» **INSTRUCTIONS FOR THE TASK**
From the data below, set down exactly the lines between the one holding "5. Est-il possible" and the one holding "tändelte, machte auf", inclusive, and no others.

START WORKING DATA

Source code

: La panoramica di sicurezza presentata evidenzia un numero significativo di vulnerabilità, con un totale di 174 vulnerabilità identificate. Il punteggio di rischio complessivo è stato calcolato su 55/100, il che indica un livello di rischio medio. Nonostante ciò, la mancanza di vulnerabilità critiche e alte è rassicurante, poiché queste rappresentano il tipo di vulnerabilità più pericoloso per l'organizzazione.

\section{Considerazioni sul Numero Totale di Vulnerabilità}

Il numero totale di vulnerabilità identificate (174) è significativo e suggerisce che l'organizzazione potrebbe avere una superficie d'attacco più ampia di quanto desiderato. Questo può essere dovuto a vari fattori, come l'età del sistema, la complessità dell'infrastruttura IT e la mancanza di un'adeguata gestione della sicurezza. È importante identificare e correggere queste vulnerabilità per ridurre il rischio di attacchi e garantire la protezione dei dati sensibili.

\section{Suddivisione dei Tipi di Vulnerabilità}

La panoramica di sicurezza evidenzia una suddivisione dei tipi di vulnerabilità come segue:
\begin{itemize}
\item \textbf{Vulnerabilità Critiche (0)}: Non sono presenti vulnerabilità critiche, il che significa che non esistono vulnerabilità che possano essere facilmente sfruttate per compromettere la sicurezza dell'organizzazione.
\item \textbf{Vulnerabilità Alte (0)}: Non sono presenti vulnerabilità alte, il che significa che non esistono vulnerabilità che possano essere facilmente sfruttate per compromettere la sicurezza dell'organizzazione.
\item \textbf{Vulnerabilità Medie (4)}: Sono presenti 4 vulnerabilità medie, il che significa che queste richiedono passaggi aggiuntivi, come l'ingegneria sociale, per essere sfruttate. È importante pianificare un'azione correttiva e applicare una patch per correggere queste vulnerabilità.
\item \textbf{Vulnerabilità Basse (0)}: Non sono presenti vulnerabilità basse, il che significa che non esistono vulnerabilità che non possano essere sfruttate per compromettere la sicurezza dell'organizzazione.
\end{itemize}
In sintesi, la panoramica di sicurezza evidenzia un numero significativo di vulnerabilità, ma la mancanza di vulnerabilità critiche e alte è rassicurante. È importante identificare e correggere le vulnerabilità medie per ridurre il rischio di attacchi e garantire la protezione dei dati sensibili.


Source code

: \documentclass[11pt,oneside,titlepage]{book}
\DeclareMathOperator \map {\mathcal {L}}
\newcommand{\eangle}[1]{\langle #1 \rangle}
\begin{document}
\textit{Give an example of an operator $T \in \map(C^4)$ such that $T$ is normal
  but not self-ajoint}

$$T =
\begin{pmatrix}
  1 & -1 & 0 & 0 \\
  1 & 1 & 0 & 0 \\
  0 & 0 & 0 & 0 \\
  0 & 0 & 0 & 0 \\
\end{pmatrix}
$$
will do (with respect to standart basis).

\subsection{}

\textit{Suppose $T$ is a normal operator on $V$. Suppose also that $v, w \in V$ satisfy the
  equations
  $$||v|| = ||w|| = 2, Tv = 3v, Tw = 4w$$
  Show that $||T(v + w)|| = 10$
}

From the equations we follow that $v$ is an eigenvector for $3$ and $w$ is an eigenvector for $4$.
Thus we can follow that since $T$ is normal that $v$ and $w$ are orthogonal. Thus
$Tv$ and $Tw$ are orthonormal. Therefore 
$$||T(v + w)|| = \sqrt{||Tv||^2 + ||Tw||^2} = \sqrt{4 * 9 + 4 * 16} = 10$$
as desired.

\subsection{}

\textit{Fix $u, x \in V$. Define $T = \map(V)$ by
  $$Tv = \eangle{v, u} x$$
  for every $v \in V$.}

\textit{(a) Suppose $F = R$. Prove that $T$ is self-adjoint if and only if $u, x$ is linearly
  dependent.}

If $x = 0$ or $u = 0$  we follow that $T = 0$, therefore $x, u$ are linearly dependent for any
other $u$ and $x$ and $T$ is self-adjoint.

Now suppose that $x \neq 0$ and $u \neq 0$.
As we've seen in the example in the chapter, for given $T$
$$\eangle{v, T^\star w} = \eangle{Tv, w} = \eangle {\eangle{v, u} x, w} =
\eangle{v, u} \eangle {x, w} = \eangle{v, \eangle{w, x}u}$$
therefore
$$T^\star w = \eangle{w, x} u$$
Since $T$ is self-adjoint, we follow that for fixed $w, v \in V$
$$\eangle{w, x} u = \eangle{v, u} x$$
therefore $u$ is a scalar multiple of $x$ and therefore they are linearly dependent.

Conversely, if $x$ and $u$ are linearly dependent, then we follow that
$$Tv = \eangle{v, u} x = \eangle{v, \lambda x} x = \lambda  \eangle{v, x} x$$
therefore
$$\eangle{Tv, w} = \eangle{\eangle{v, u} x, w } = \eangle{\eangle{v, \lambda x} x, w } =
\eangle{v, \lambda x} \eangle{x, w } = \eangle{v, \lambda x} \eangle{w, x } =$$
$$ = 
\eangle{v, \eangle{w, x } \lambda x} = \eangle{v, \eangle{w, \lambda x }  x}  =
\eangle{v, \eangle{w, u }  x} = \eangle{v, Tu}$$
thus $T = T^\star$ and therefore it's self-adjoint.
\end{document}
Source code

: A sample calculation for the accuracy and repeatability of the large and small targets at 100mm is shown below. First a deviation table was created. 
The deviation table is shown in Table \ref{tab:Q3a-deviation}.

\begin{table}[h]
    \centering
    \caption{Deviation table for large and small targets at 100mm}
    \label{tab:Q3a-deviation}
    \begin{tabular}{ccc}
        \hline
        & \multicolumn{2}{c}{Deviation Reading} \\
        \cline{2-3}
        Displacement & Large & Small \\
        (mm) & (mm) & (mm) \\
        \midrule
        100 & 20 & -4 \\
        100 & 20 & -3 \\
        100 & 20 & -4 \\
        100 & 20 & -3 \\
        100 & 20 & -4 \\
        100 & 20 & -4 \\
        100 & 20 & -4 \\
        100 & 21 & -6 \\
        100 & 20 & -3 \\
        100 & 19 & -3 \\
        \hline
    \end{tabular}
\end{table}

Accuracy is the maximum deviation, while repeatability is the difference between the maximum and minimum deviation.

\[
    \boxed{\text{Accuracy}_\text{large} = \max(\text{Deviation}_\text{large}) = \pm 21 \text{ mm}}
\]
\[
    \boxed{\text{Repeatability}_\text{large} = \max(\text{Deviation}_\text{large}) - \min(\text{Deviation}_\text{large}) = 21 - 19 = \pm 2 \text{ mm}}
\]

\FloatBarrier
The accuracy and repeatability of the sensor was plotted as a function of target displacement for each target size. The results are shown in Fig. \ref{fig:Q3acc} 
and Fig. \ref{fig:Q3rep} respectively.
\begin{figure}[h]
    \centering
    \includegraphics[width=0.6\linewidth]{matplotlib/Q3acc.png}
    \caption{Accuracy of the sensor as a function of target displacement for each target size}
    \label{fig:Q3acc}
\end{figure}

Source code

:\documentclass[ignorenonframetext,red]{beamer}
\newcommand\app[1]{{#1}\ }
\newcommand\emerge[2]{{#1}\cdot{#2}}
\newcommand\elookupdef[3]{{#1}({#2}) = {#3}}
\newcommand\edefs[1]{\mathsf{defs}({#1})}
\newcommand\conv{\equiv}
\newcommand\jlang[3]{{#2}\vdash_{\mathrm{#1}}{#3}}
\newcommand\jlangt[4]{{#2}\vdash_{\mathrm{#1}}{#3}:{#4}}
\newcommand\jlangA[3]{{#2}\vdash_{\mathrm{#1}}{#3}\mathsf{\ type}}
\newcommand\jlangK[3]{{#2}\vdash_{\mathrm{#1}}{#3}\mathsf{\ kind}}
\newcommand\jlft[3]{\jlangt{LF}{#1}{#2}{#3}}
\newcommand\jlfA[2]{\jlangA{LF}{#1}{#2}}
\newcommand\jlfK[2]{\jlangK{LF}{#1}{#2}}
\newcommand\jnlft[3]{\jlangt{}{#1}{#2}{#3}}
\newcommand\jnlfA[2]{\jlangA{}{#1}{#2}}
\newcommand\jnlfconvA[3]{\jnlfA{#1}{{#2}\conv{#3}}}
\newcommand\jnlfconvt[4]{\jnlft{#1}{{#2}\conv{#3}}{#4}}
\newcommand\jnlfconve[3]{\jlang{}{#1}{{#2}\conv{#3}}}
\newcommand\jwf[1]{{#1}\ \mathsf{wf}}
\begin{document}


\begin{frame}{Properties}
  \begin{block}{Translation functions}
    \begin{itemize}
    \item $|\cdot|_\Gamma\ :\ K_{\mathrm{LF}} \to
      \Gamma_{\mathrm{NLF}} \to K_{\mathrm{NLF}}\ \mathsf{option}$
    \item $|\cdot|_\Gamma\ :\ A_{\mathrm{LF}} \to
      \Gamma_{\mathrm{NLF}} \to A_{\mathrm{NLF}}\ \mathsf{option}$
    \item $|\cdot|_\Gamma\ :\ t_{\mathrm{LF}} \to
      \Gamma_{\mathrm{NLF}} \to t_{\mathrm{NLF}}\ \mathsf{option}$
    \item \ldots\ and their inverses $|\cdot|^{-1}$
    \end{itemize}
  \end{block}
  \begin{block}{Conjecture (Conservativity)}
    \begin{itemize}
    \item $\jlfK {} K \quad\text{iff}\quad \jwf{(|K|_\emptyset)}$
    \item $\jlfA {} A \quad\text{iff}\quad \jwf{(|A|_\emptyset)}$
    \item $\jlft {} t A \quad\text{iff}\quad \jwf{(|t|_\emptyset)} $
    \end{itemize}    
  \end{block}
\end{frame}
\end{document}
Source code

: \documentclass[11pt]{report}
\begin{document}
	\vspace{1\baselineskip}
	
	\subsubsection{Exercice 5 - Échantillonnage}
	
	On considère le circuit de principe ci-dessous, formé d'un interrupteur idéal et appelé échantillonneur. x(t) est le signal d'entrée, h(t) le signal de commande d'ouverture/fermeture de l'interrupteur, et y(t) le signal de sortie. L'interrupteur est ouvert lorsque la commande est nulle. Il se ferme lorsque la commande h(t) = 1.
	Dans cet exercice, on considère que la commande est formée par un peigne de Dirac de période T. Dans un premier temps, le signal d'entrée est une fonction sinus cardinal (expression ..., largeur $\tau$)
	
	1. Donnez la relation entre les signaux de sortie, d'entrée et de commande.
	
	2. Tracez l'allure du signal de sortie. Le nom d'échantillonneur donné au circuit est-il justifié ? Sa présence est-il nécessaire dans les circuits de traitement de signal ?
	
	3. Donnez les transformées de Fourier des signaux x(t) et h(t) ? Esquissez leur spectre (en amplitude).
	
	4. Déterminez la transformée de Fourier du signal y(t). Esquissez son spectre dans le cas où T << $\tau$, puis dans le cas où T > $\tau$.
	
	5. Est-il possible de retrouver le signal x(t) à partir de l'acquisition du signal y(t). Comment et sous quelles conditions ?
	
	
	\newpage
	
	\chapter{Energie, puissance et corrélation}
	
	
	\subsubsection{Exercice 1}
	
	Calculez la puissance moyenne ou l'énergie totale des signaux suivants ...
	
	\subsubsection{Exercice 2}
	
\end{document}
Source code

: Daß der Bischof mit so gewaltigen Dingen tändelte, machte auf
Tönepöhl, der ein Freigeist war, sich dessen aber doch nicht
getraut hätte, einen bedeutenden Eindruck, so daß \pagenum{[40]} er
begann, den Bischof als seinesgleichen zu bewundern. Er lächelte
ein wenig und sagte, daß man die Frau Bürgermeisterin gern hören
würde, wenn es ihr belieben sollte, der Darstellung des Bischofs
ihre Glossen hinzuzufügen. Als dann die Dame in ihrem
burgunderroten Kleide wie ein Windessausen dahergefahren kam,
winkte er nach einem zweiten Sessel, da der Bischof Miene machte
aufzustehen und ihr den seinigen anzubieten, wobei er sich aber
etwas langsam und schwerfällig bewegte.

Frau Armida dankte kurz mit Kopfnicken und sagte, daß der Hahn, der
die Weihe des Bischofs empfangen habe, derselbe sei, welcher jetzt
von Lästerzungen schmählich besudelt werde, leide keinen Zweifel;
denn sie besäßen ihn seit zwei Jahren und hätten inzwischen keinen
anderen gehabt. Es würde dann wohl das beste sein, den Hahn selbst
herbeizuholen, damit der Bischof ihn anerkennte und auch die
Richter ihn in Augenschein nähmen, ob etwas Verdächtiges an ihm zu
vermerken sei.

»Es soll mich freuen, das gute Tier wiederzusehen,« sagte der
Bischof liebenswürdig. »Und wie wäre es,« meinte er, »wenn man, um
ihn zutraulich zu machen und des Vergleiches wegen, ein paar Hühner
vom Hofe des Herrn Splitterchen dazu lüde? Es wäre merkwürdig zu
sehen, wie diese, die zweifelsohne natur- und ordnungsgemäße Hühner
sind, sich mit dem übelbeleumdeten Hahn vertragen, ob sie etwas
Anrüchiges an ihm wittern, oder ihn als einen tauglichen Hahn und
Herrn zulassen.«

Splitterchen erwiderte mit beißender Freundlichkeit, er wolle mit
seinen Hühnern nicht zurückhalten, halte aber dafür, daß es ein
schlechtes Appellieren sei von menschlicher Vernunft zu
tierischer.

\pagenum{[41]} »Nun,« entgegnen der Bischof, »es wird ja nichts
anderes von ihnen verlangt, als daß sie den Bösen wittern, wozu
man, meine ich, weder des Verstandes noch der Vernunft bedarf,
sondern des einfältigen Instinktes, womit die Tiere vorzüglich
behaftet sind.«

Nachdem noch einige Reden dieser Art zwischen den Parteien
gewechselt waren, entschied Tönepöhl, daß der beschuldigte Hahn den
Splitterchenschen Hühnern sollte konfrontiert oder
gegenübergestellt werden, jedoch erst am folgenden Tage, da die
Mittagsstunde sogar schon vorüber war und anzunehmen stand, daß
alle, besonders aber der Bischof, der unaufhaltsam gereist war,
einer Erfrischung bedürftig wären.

END WORKING DATA

» **RESULT OF THE TASK**
	5. Est-il possible de retrouver le signal x(t) à partir de l'acquisition du signal y(t). Comment et sous quelles conditions ?
	
	
	\newpage
	
	\chapter{Energie, puissance et corrélation}
	
	
	\subsubsection{Exercice 1}
	
	Calculez la puissance moyenne ou l'énergie totale des signaux suivants ...
	
	\subsubsection{Exercice 2}
	
\end{document}
Source code

: Daß der Bischof mit so gewaltigen Dingen tändelte, machte auf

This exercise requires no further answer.